Repórter de bastidores, Camila Mattoso avalia que a falta de organização dos clubes provocam brechas para a Globo impor seu monopólio. “A apuração diária permite constatar que os problemas só não só piores porque os clubes não sabem lidar com o grande volume de dinheiro que corre no meio”, opina. “A Globo tem culpa? Tem. Mas clubes também são responsáveis, pois assinam termos de contrato e se submetem às negociações impostas pela emissora e aos regulamentos da CBF”.
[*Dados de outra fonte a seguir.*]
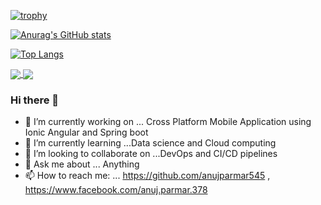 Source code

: <!-- Following line will add trophies to the github Dashboard-->
[![trophy](https://github-profile-trophy.vercel.app/?username=anujparmar545&row=1&theme=flat)](https://github.com/ryo-ma/github-profile-trophy)

<!-- Following lines will add stats to the github Dashboard-->
[![Anurag's GitHub stats](https://github-readme-stats.vercel.app/api?username=anujparmar545&theme=graywhite&icons=true)](https://github.com/anuraghazra/github-readme-stats)

[![Top Langs](https://github-readme-stats.vercel.app/api/top-langs/?username=anujparmar545&layout=compact)](https://github.com/anuraghazra/github-readme-stats)

<a href="https://github.com/anujparmar545">
  <img align="center" src="https://github-readme-stats.vercel.app/api?username=anujparmar545&theme=graywhite&icons=true" />
</a>
<a href="https://github.com/anujparmar545t">
  <img align="center" src="https://github-readme-stats.vercel.app/api/top-langs/?username=anujparmar545&layout=compact" />
</a>


### Hi there 👋

<!--
**anujparmar545/anujparmar545** is a ✨ _special_ ✨ repository because its `README.md` (this file) appears on your GitHub profile.

Here are some ideas to get you started:
-->
- 🔭 I’m currently working on ... Cross Platform Mobile Application using Ionic Angular and Spring boot
- 🌱 I’m currently learning ...Data science and Cloud computing
- 👯 I’m looking to collaborate on ...DevOps and CI/CD pipelines
- 💬 Ask me about ... Anything
- 📫 How to reach me: ... https://github.com/anujparmar545 , https://www.facebook.com/anuj.parmar.378





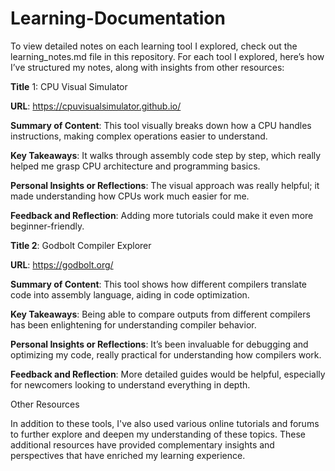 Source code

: # Learning-Documentation

To view detailed notes on each learning tool I explored, check out the learning_notes.md file in this repository. For each tool I explored, here’s how I’ve structured my notes, along with insights from other resources:


**Title** 1: CPU Visual Simulator

**URL**: https://cpuvisualsimulator.github.io/

**Summary of Content**: This tool visually breaks down how a CPU handles instructions, making complex operations easier to understand.

**Key Takeaways**: It walks through assembly code step by step, which really helped me grasp CPU architecture and programming basics.

**Personal Insights or Reflections**: The visual approach was really helpful; it made understanding how CPUs work much easier for me.

**Feedback and Reflection**: Adding more tutorials could make it even more beginner-friendly.




**Title 2**: Godbolt Compiler Explorer

**URL**: https://godbolt.org/

**Summary of Content**: This tool shows how different compilers translate code into assembly language, aiding in code optimization.

**Key Takeaways**: Being able to compare outputs from different compilers has been enlightening for understanding compiler behavior.

**Personal Insights or Reflections**: It’s been invaluable for debugging and optimizing my code, really practical for understanding how compilers work.

**Feedback and Reflection**: More detailed guides would be helpful, especially for newcomers looking to understand everything in depth.

Other Resources

In addition to these tools, I've also used various online tutorials and forums to further explore and deepen my understanding of these topics. These additional resources have provided complementary insights and perspectives that have enriched my learning experience.

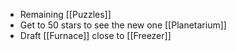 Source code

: - Remaining [[Puzzles]]
- Get to 50 stars to see the new one [[Planetarium]]
- Draft [[Furnace]] close to [[Freezer]]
Como os clubes têm enorme dificuldade para sentar e discutir o problema de forma unitária, a Globo se aproveita e, por exemplo, adianta o dinheiro das cotas de transmissão, tornando gestões reféns de seu poder econômico. “O dirigente sabe que a Globo adiantou uma verba quando ele precisou, então como fazer jogo duro com eles?”, reflete.
De acordo com ela, a CBF atende a todos os interesses da emissora – o manifesto do Coletivo Futebol, Mídia e Democracia tem esse como um de seus pontos centrais. Pior que isso, a Globo utiliza intermediários para receber recursos públicos, sem ter de abrir suas contas, já que é uma entidade privada. “Se a CBF for receber dinheiro da Caixa, tem que abrir suas contas ao público. O que ela faz, então? Manda um intermediário, cuja empresa transmite, por exemplo, a Copa Verde e a Copa do Nordeste”.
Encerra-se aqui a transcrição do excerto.